Однако суды и казни отнюдь не были самым важным делом первого дня восстания. В штабе Северной Добровольческой армии вызывал большие опасения 1-й Советский полк, расположившийся в закоторсольной части города в казармах бывшего кадетского корпуса. Генерал Гоппер, в тот момент со своей группой уже влившийся в состав побеждавших повстанцев, так описывал сложившуюся ситуацию: «Перхуровым было отдано распоряжение вступить с ним в переговоры о добровольной сдаче и временно занять оборонительное положение против них в сторону реки Которосль, отделяющей пригород, в котором находится кадетский корпус, от города. Переговоры сначала давали было надежду на добровольную сдачу полка, но когда полковник.
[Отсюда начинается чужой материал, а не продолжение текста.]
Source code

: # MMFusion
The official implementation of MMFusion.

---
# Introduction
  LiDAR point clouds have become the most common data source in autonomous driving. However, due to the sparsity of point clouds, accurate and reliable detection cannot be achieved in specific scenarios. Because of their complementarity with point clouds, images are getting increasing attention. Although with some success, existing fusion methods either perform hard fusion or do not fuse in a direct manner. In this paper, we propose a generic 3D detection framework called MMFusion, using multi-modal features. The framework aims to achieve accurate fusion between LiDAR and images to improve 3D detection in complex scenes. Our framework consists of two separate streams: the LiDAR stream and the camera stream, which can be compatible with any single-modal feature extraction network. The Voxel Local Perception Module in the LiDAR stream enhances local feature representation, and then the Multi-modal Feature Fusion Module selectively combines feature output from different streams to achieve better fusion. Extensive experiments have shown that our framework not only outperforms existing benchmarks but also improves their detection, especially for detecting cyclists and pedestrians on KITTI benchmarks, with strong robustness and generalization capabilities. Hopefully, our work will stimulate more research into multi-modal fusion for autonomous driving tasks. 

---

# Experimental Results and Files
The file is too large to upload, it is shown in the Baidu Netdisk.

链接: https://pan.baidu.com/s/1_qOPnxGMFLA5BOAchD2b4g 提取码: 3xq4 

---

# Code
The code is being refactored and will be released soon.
Перхуров потребовал их разоружения, тогда они ответили нежеланием, пока они не выяснят, станут ли на нашу сторону рабочие». Сам Перхуров описывает переговоры немного по-другому: «Часов около десяти утра ко мне явилась депутация от 1-го Советского полка. Прибыл какой-то молодой человек южного типа и еще несколько человек. Выслушав мои объяснения о цели восстания, депутация заявила, что полк будет держать нейтралитет, если мы их не будем разоружать. Но у меня не было в это время и сил, чтобы разоружить полк». В любом случае казалось, что угроза со стороны 1-го Советского полка нейтрализована. Это время было использовано для того, чтобы задействовать имеющиеся вооруженные группы, дабы те небольшими «заставами» перекрыли все улицы и переулки, ведущие к центру Ярославля. Казалось, что удача на стороне белогвардейцев. Гоппер так оценивал итоги первых часов Ярославского восстания: «1) жители ликовали, с самого утра целые толпы осаждали наш штаб с целью записаться в организующиеся отряды, и можно было надеяться составить из них довольно солидную силу; 2) в течение дня мы ожидали прибытия 700–800 рабочих; 3) можно было рассчитывать на помощь из Рыбинска; 4) большевикам неоткуда было ждать скорой помощи, так как дорогу на Петроград заграждал Рыбинск; дорогу на Москву взялись испортить железнодорожники, взорвав мост в районе Ростова; из Костромы они ничего не могли взять, т. к. могли ожидать восстания и там».